Dive Brief:
- The New York Shipping Exchange (NYSHEX) received an influx of $8.5 million in Series A funding from Goldman Sachs Principle Strategic Investments and GE Ventures, among others, American Shipper reported Tuesday.
- NYSHEX was created to enhance trust via contracts between shippers and carriers. Penalties of 40% of the agreed rate for no shows by shippers and 35% for roll-overs by carriers will now be imposed for signers who violate agreed-on terms.
- Five of the top ten carriers are alleged to have already engaged with NYSHEX, which expects to be up and running within the transpacific trade within the next six months, and with Asia-Europe trade by year's end.
Dive Insight:
Efforts to resolve the long-standing battle between shippers and carriers regarding rates and cancelations is the impetus behind the creation of NYSHEX. The contracting platform, like its freight marketplace cousins, seeks to address a lack of both transparency and efficiency that plagues the industry.
It's a vicious cycle stemming from a lack of trust.
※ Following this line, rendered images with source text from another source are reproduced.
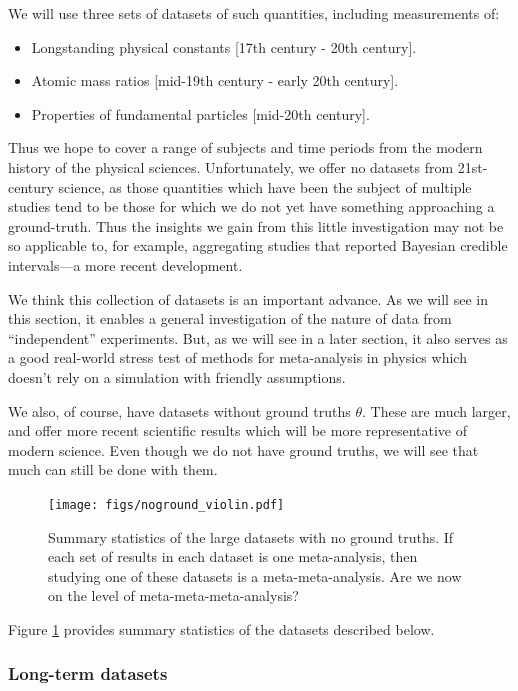 \documentclass[letterpaper,12pt]{article}
\begin{document}
We will use three sets of datasets of such quantities, including measurements of:
\begin{itemize}
  \item Longstanding physical constants [17th century - 20th century].
  \item Atomic mass ratios [mid-19th century - early 20th century].
  \item Properties of fundamental particles [mid-20th century].
\end{itemize}
Thus we hope to cover a range of subjects and time periods from the modern history of the physical sciences. Unfortunately, we offer no datasets from 21st-century science, as those quantities which have been the subject of multiple studies tend to be those for which we do not yet have something approaching a ground-truth. Thus the insights we gain from this little investigation may not be so applicable to, for example, aggregating studies that reported Bayesian credible intervals---a more recent development.

We think this collection of datasets is an important advance. As we will see in this section, it enables a general investigation of the nature of data from ``independent'' experiments. But, as we will see in a later section, it also serves as a good real-world stress test of methods for meta-analysis in physics which doesn't rely on a simulation with friendly assumptions.

We also, of course, have datasets without ground truths $\theta$. These are much larger, and offer more recent scientific results which will be more representative of modern science. Even though we do not have ground truths, we will see that much can still be done with them.

\begin{figure}[htbp]
  \centering
  \texttt{[image: figs/noground\_violin.pdf]}
  \caption{Summary statistics of the large datasets with no ground truths. If each set of results in each dataset is one meta-analysis, then studying one of these datasets is a meta-meta-analysis. Are we now on the level of meta-meta-meta-analysis?}\label{fig:noground-violin}
\end{figure}

Figure \ref{fig:noground-violin} provides summary statistics of the datasets described below.

\subsubsection{Long-term datasets}
\end{document}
In times of need, shippers expect service at all costs, leading some to book multiple slots on the same route in order to guarantee transport, according to carriers. In turn, carriers suffer from no-shows, which has led some to overbook slots in anticipation of fraudulent bookings. When, in fact, all shipments show up, the carrier is forced to roll a shipment over to the next available transport option. Shippers argue this practice of overbooking leads them to overbook in the first place. The Loadstar reports this process costs both sides roughly $23 billion each year.
However, with an established contract system in place, the situation could improve, primarily in terms of transparency. Shippers know they'll retain a space exactly where and when they've booked it, while carriers will avoid the uncertainty of filling their TEUs. The NYSHEX platform would allow for both sides to come together and avoid this issue.
Yet, those who handle bookings for shippers have expressed concern over the system, arguing the contracts work more in favor of carriers, and that roll-over fees of 35% are too low, based on the degree of disruption they cause, according to The Loadstar.
Investors disagree, calling NYSHEX an alternative to technology-based disruption. The same high level of technology and digitalization will be part of the NYSHEX system, they claim, encouraging stability in a highly uncertain industry, where collaboration is long overdue.